→ Problem to solve
Which lines below include "these"? Copy them all.

→ Record excerpts
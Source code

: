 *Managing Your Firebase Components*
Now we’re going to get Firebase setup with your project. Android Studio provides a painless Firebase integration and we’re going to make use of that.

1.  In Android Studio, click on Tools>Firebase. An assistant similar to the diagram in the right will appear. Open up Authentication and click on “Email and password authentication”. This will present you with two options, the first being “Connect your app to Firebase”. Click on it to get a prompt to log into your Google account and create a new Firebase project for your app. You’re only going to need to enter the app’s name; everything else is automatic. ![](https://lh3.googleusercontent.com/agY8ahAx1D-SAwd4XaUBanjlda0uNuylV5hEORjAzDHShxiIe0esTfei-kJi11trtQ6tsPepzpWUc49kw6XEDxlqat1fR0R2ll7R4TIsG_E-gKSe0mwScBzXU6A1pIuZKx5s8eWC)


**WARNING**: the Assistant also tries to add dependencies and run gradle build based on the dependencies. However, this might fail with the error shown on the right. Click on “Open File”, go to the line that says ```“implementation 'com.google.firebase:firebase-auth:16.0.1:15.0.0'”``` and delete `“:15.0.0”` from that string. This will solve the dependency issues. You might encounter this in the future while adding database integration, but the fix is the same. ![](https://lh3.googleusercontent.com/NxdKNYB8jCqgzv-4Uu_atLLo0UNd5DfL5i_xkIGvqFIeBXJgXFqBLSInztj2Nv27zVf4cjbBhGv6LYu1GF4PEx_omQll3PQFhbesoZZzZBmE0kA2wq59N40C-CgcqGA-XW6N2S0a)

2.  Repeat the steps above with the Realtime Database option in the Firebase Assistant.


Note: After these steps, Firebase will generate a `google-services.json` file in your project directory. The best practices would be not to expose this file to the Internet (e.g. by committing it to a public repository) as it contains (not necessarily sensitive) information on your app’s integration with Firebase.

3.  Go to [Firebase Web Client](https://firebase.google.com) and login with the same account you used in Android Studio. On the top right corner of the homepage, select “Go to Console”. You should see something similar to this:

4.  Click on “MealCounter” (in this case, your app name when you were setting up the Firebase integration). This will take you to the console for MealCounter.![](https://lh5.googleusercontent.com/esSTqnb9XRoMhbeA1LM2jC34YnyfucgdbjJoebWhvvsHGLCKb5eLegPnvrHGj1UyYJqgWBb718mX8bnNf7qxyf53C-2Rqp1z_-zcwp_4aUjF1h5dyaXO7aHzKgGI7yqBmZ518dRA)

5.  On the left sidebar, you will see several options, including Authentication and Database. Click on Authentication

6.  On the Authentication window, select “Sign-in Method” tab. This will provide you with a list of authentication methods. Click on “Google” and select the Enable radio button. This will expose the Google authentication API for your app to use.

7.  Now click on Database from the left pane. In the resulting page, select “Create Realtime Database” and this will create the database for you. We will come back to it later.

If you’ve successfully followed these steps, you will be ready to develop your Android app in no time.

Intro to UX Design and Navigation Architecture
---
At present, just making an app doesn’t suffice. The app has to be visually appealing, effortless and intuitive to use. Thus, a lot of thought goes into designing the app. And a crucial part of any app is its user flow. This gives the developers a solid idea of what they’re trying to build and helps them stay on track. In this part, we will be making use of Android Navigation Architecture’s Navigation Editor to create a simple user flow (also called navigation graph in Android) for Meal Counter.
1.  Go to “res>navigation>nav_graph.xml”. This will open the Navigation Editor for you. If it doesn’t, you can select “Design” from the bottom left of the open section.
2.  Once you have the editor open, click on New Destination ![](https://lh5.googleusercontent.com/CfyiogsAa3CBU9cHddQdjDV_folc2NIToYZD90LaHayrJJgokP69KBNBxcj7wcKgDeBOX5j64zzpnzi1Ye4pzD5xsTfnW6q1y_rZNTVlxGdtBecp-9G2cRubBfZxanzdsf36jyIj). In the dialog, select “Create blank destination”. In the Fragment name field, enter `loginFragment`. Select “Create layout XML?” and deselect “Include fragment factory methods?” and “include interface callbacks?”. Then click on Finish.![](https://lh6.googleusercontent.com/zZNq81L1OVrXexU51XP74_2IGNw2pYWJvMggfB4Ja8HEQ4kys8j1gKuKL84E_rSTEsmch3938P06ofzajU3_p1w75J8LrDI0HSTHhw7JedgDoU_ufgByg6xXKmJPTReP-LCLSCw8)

→ Exercise output
Note: After these steps, Firebase will generate a `google-services.json` file in your project directory. The best practices would be not to expose this file to the Internet (e.g. by committing it to a public repository) as it contains (not necessarily sensitive) information on your app’s integration with Firebase.
If you’ve successfully followed these steps, you will be ready to develop your Android app in no time.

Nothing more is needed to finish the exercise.